Fixing booting issues with LVM
Earlier this yaer, I bought a Firebat N100 pc to add to my proxmox cluster. The device itself is great. Apart from when updating, it sometimes reboots. Recently, this reboot was while the kernel was being updated.
The initial problem presented itself as "ZSTD-compressed data is corrupt". But great when the only thing that it was looking at was the init part of the boot sequence. I tried other installed kernels, but no joy. Some would just hang, none would boot. I tried disabling secure boot as well as trying to load single user mode.
This shouldn't be a problem, just boot off my network and use a live CD to recover? Well, no. I place my NICs in a bonded team and for some reason, network booting didn't seem to want to know. I did try unplugging NICs.
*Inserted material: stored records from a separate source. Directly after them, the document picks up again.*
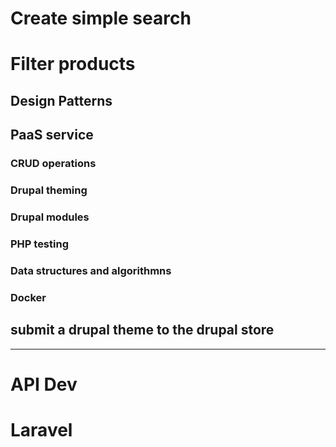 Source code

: # Create simple search 
# Filter products

## Design Patterns
## PaaS service

### CRUD operations
### Drupal theming
### Drupal modules
### PHP testing

### Data structures and algorithmns

### Docker
## submit a drupal theme to the drupal store





------------------
# API Dev
# Laravel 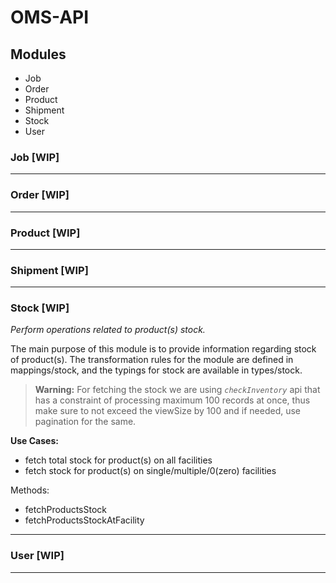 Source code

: # OMS-API

## Modules
- Job
- Order
- Product
- Shipment
- Stock
- User

### Job [WIP]
---

### Order [WIP]
---

### Product [WIP]
---

### Shipment [WIP]
---

### Stock [WIP]

*Perform operations related to product(s) stock.*

The main purpose of this module is to provide information regarding stock of product(s). The transformation rules for the module are defined in mappings/stock, and the typings for stock are available in types/stock.

> **Warning:**
For fetching the stock we are using *`checkInventory`* api that has a constraint of processing maximum 100 records at once, thus make sure to not exceed the viewSize by 100 and if needed, use pagination for the same.

**Use Cases:**
- fetch total stock for product(s) on all facilities
- fetch stock for product(s) on single/multiple/0(zero) facilities

Methods:
- fetchProductsStock
- fetchProductsStockAtFacility

---
### User [WIP]
--- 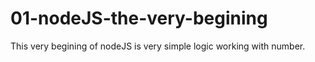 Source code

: # 01-nodeJS-the-very-begining

This very begining of nodeJS is very simple logic working with number.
I didn't, however mess around with unifi to unbundle the NICs. In the end, I dug out my usb boot drive I used for installing proxmox.
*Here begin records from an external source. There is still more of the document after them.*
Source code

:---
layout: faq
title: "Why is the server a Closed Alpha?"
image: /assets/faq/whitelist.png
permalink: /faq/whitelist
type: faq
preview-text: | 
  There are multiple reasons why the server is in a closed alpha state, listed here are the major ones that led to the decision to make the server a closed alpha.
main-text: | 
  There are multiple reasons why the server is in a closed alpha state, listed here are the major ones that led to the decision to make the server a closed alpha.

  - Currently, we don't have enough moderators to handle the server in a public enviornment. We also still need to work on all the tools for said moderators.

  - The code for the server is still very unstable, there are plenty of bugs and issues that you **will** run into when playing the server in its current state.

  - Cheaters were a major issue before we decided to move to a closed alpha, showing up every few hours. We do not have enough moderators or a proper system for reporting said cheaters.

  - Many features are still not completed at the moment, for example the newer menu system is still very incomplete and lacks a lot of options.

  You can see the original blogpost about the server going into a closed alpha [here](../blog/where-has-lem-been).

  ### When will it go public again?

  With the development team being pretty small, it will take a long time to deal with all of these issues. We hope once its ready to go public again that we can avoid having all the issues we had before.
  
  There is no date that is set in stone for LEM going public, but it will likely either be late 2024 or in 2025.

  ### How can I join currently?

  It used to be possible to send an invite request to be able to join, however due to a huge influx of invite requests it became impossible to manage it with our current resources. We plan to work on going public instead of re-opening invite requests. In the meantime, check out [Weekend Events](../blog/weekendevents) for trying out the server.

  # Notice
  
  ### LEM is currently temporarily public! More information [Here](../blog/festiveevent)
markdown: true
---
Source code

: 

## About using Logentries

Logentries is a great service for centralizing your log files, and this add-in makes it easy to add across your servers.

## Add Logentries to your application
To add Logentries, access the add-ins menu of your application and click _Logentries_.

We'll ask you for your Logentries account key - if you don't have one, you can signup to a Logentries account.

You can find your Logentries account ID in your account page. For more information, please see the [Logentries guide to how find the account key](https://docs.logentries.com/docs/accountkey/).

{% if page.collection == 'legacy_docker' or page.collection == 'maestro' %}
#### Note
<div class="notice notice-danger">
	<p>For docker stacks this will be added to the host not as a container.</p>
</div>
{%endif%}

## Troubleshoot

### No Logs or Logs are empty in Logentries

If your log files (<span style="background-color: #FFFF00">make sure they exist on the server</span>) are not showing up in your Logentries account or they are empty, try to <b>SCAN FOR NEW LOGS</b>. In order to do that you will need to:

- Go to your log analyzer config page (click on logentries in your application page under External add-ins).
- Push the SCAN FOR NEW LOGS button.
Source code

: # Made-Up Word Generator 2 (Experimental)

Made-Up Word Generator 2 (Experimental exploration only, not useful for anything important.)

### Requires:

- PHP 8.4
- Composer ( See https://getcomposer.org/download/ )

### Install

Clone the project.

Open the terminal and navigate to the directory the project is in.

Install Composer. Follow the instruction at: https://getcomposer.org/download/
Search around on the drive itself, I found I actually had to run the installer, then when prompted for acceptance on the text-based installer, I hit ctrl+F3 to get a prompt. So far so good. Despite the keyboard layout not being in english, was able to start typing commands. For reference, y and z are swapped, - is where the forward slash normally is and the forward slash is shift + 7.
The first thing I did was run
fsck -fy /dev/sda1
fsck -fy /dev/sda2
fsck -fy /dev/sda3
Your drive may appear as something different, so change the above accordingly. Only one of the commands appeared to fix things, but not enough as a reboot showed.
So, for the next round of fixes, I realised I had to mount the partitions and run some fixes on the drives. The first step was to locate the actual drive via lvm. This was done by running the command
lsblk
You are looking for the name which has -root as part of it. The next stage is to run
lvscan
This should tell you the name of the partition - so we can fsck it, and if the lvm is active. Mine was, but if yours isn't, run the command
lvchange -ay /dev/proxmox-vg/root
where /dev/proxmox-vg/root is the path from the lvscan command.
Once the partition is active, you can now fsck it, with the command
fsck -fy /dev/proxmox-vg/root
If this fixes your problem, happy days. It didn't, however, fix mine. After a bit of googling, the main way to fix my error was to run "initramfs -u" on the booted system. So, the next thing I needed to do was boot the system or at least, chroot to it.
The chroot to the proxmox system was done by issuing the following commands
mkdir -p /mnt
mount /dev/proxmox-vg/root /mnt
mount --bind /sys /mnt/sys
mount --bind /proc /mnt/proc
mount --bind /dev /mnt/dev
chroot /mnt
Once complete, I issued the command
sudo update-initramfs -u
For me this complained about /boot not being mounted. While I didn't actually mount /boot in the end, I did issue the command
sudo dpkg --configure -a
This command completed the upgrade and with a quick reboot, the N100 was back and part of the cluster.